Single by Roger Waters

from the album Soundtrack of The Last Mimzy
- A-side: "Hello (I Love You)" (radio edit)
- B-side: "Hello (I Love You)" (album version)
- Released: 12 March 2007
- Genre: Progressive rock
- Length: 6:16
- Label: Silva Screen Records
- Songwriter(s): Roger Waters, Howard Shore
- Producer(s): Roger Waters, James Guthrie

Roger Waters singles chronology
| "To Kill the Child / Leaving Beirut" (2004) | "Hello (I Love You)" (2007) | "We Shall Overcome" (2010) |

= Hello (I Love You) =

"Hello (I Love You)" is a song performed by former Pink Floyd member Roger Waters. The song was created as a collaborative effort with Howard Shore for the 2007 film The Last Mimzy.

==Overview==
As Waters stated, "I think together we've come up with a song that captures the themes of the movie – the clash between humanity's best and worst instincts, and how a child's innocence can win the day".
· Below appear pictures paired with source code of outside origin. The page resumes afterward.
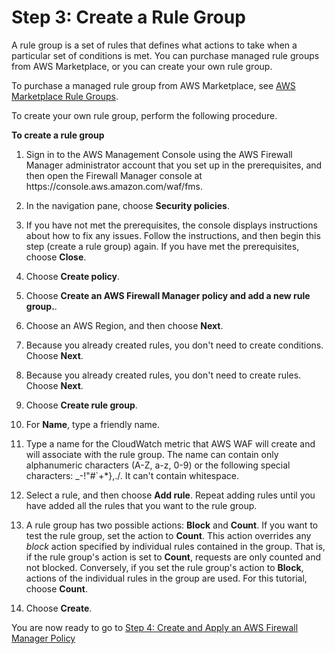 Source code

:# Step 3: Create a Rule Group<a name="get-started-fms-create-rule-group"></a>

A rule group is a set of rules that defines what actions to take when a particular set of conditions is met\. You can purchase managed rule groups from AWS Marketplace, or you can create your own rule group\.

To purchase a managed rule group from AWS Marketplace, see [AWS Marketplace Rule Groups](waf-managed-rule-groups.md)\.

To create your own rule group, perform the following procedure\.<a name="get-started-fms-create-rule-group-procedure"></a>

**To create a rule group**

1. Sign in to the AWS Management Console using the AWS Firewall Manager administrator account that you set up in the prerequisites, and then open the Firewall Manager console at https://console\.aws\.amazon\.com/waf/fms\. 

1. In the navigation pane, choose **Security policies**\. 

1. If you have not met the prerequisites, the console displays instructions about how to fix any issues\. Follow the instructions, and then begin this step \(create a rule group\) again\. If you have met the prerequisites, choose **Close**\. 

1. Choose **Create policy**\.

1. Choose **Create an AWS Firewall Manager policy and add a new rule group\.**\.

1. Choose an AWS Region, and then choose **Next**\.

1. Because you already created rules, you don't need to create conditions\. Choose **Next**\.

1. Because you already created rules, you don't need to create rules\. Choose **Next**\.

1. Choose **Create rule group**\.

1. For **Name**, type a friendly name\. 

1. Type a name for the CloudWatch metric that AWS WAF will create and will associate with the rule group\. The name can contain only alphanumeric characters \(A\-Z, a\-z, 0\-9\) or the following special characters: \_\-\!"\#`\+\*\},\./\. It can't contain whitespace\.

1. Select a rule, and then choose **Add rule**\. Repeat adding rules until you have added all the rules that you want to the rule group\.

1. A rule group has two possible actions: **Block** and **Count**\. If you want to test the rule group, set the action to **Count**\. This action overrides any *block* action specified by individual rules contained in the group\. That is, if the rule group's action is set to **Count**, requests are only counted and not blocked\. Conversely, if you set the rule group's action to **Block**, actions of the individual rules in the group are used\. For this tutorial, choose **Count**\.

1. Choose **Create**\.

You are now ready to go to [Step 4: Create and Apply an AWS Firewall Manager Policy](get-started-fms-create-security-policy.md)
Waters performed vocals and the bass for the song. The song itself contains references to the Pink Floyd albums The Wall and The Dark Side of the Moon, as well as Waters' solo album Radio K.A.O.S..

===Music video===
The song's music video features images from the film as well as recording sessions with Waters, Shore, producer James Guthrie and actress Rhiannon Leigh Wryn.